Segment Start: Study material

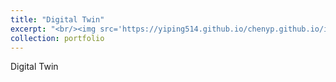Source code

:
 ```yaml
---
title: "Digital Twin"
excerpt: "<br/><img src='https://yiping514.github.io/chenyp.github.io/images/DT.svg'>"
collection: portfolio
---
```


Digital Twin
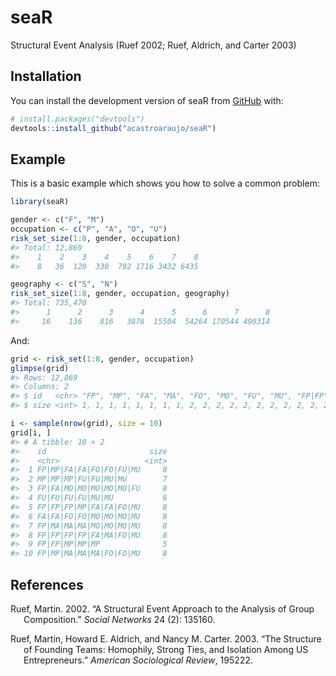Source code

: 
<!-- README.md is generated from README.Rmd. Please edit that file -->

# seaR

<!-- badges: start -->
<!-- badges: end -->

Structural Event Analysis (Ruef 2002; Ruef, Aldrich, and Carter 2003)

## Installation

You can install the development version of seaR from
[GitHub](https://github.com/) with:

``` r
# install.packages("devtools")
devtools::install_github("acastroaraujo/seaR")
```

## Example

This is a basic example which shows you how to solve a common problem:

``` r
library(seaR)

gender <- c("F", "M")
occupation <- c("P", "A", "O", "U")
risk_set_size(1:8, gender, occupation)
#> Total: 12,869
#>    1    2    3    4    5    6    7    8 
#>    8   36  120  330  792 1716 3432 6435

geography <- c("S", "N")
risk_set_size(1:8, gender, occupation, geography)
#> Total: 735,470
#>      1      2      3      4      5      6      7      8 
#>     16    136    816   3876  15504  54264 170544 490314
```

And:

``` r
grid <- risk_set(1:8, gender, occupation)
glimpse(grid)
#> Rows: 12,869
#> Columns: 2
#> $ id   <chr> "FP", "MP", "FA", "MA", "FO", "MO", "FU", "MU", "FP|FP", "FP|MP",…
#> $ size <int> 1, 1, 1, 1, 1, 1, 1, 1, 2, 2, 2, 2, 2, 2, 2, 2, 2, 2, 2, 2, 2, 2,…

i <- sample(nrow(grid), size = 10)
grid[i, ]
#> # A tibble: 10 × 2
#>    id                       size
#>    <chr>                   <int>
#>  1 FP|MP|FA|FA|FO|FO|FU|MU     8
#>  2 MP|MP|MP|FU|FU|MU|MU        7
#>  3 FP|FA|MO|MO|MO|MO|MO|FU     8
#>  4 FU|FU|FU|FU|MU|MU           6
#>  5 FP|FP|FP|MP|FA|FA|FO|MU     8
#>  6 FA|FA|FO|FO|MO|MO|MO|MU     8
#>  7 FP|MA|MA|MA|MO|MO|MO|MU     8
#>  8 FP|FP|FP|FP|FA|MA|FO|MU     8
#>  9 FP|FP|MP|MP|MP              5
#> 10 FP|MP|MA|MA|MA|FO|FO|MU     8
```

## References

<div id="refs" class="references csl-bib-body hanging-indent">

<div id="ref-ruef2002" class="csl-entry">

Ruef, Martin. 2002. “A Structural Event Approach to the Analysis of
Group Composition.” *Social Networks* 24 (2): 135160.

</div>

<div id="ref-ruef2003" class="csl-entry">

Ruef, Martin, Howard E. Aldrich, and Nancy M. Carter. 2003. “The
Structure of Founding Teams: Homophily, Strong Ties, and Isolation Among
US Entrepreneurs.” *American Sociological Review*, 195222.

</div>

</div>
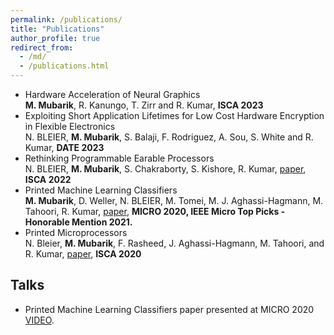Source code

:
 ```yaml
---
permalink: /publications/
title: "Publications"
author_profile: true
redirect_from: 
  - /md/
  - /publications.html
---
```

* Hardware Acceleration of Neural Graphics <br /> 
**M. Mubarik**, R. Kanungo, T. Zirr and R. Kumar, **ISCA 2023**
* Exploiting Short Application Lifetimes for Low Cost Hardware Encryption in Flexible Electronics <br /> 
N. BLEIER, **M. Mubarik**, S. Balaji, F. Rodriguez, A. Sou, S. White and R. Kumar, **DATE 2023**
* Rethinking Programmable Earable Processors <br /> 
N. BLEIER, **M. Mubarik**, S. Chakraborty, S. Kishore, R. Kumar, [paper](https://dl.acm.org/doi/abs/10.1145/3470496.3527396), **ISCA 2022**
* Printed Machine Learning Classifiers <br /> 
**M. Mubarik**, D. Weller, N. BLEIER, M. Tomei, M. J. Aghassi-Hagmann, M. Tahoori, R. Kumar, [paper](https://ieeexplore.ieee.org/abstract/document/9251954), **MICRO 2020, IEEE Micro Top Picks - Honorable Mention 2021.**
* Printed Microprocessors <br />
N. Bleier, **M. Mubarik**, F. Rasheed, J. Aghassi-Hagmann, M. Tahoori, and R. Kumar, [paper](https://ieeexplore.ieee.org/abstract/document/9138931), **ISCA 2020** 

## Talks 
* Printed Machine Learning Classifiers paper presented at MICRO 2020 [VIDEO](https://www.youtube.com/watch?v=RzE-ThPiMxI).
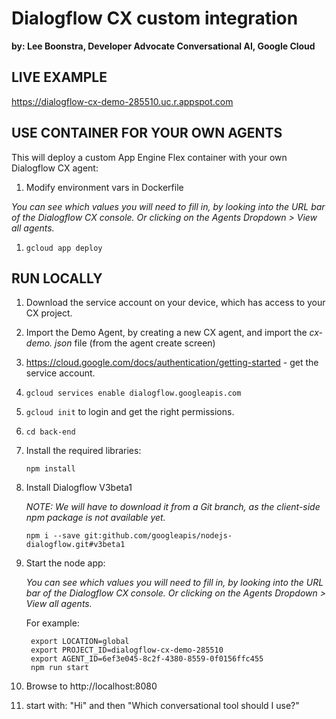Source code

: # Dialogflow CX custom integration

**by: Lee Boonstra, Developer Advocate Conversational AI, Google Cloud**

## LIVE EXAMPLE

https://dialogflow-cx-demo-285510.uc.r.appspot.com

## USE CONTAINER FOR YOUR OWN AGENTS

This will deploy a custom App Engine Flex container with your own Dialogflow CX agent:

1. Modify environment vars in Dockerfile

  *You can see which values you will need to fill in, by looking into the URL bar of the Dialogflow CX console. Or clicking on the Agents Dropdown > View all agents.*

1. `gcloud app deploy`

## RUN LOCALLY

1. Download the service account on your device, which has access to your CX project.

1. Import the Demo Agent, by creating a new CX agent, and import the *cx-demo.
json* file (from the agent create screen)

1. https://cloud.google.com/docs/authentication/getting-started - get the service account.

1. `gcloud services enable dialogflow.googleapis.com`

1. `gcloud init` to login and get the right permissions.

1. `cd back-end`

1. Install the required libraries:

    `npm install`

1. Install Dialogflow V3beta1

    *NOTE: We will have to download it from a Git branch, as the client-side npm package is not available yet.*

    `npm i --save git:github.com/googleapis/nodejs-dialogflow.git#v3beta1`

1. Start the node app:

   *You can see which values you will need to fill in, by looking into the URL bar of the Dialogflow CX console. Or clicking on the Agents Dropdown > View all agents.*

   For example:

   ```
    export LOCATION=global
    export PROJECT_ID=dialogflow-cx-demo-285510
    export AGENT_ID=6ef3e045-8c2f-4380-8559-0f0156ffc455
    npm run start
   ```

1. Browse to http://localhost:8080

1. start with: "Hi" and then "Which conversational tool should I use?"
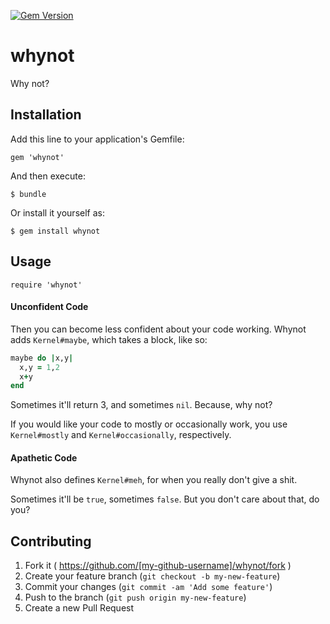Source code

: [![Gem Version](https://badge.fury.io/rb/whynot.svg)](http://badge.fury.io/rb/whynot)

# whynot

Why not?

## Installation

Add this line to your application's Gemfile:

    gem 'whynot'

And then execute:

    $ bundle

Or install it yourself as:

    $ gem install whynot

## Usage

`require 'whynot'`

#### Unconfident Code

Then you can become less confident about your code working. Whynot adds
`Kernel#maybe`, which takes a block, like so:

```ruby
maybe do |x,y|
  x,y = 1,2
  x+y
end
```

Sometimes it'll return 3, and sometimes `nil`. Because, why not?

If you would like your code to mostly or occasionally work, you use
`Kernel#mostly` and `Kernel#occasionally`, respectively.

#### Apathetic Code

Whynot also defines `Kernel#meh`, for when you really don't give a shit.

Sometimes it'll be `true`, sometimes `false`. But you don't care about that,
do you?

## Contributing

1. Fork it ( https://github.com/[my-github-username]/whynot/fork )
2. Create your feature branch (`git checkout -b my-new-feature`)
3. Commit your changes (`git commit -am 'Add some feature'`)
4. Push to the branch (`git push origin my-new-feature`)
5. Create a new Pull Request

Segment End: Study material
Segment Start: Study material

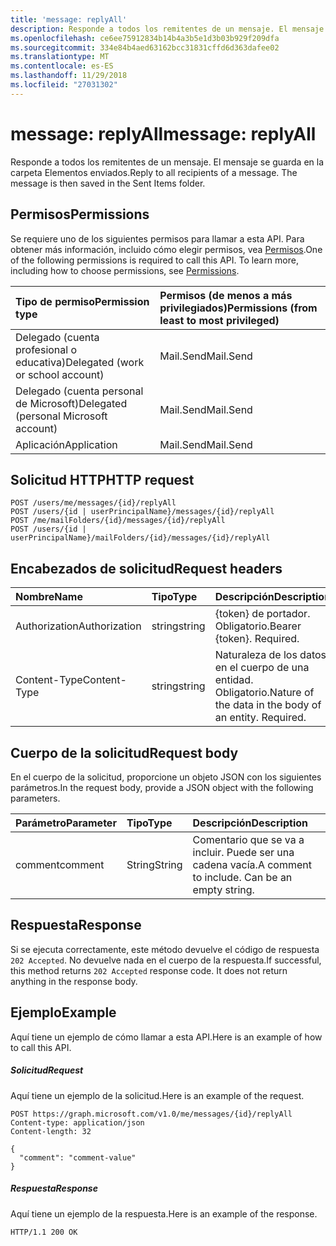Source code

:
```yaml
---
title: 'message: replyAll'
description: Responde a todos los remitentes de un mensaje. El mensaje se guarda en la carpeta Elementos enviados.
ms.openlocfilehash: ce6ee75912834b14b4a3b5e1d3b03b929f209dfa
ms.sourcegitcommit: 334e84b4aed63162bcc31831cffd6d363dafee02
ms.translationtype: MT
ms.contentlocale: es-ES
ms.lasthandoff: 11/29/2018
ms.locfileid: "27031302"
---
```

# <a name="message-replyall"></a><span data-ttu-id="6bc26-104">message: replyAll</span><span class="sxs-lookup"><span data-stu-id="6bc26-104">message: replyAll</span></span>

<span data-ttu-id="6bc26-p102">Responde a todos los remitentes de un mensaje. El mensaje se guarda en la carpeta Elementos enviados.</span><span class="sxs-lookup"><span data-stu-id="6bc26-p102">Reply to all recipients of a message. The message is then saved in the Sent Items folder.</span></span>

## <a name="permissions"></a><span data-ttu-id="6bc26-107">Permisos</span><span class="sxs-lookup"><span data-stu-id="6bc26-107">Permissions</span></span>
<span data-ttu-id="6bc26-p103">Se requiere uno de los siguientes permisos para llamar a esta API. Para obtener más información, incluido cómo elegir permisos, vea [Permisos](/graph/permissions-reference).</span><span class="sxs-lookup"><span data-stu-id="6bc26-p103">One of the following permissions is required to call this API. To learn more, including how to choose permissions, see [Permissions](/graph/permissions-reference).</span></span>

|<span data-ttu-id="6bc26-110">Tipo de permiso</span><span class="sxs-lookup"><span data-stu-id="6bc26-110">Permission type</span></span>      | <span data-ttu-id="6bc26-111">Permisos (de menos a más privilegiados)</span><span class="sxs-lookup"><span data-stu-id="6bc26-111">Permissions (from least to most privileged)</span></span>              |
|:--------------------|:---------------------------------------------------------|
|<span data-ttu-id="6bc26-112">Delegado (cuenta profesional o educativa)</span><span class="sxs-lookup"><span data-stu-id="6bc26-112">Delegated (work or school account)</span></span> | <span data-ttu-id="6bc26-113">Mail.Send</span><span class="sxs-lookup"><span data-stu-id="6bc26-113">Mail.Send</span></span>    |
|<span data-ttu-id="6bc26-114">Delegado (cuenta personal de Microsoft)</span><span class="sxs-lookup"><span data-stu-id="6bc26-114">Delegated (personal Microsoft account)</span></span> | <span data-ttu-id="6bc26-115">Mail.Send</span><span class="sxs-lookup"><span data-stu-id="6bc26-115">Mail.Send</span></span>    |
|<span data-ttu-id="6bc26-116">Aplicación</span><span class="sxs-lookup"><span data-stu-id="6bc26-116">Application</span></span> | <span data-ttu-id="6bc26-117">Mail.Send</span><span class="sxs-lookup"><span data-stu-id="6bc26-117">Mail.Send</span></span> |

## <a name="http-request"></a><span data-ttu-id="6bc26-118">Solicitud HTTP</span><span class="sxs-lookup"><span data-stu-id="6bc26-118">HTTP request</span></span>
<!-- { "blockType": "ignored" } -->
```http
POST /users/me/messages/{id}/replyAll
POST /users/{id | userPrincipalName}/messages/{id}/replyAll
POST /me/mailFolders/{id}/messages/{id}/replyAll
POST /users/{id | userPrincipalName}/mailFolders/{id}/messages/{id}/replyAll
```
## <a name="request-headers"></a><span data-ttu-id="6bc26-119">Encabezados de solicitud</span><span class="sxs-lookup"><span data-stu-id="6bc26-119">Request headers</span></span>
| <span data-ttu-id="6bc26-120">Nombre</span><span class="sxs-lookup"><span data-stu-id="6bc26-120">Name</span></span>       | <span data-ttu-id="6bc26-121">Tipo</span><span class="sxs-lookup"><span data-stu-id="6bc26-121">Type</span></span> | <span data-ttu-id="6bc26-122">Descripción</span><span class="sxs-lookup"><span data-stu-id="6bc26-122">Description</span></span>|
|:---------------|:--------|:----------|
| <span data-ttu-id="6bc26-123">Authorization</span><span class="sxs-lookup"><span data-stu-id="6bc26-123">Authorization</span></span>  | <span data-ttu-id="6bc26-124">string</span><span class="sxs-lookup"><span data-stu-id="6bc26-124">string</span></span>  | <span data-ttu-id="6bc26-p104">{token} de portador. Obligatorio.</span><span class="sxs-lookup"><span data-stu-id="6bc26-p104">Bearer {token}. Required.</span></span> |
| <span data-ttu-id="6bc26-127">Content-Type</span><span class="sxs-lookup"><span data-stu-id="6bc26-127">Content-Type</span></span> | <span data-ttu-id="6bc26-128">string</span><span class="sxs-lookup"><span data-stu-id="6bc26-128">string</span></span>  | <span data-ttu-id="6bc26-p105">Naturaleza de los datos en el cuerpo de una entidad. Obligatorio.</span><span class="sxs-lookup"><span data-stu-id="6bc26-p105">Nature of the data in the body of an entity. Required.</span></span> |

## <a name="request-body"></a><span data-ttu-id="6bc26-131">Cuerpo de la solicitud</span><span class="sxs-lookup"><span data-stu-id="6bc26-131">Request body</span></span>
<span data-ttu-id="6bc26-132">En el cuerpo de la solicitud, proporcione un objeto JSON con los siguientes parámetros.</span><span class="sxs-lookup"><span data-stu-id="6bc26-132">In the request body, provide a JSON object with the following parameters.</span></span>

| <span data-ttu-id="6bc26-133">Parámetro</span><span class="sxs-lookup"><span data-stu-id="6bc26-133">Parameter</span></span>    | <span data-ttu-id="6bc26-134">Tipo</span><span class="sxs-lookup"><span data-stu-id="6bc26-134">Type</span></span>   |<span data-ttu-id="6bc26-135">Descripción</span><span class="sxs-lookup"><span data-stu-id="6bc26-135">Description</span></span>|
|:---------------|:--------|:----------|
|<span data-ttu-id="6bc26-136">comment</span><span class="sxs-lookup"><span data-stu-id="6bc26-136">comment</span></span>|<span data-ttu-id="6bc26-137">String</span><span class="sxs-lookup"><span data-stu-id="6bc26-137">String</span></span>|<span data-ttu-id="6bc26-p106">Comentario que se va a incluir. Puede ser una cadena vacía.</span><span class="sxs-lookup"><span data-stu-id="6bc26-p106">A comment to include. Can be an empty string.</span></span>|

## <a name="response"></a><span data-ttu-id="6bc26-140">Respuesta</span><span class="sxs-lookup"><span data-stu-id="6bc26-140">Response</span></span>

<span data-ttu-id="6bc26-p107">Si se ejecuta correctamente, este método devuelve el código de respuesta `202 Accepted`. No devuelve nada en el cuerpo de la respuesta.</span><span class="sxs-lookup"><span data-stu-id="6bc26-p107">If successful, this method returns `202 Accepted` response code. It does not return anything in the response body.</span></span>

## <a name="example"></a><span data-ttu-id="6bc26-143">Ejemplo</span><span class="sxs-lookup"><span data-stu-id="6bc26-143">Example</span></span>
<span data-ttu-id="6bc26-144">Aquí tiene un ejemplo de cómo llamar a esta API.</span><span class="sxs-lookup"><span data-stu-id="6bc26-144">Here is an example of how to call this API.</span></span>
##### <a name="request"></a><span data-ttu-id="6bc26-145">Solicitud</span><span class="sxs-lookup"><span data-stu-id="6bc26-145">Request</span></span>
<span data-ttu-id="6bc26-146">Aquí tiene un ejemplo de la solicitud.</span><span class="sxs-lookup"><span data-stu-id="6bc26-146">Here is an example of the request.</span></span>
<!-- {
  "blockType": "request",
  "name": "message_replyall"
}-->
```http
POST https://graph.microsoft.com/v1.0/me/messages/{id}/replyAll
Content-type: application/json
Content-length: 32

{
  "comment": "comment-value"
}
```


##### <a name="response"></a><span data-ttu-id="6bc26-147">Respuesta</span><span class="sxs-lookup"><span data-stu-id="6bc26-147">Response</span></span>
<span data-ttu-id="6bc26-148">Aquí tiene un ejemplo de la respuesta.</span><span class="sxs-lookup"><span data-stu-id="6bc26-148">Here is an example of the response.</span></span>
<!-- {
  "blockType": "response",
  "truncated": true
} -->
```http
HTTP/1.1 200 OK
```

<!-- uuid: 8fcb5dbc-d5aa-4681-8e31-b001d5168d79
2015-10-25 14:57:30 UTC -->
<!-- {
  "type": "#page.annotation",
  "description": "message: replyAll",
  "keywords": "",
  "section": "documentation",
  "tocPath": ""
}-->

Segment End: Study material

> [Instructions to follow] Among the lines of the listing, count those containing the word "mailFolders". Answer with the count alone.

> [Solution to the exercise] 2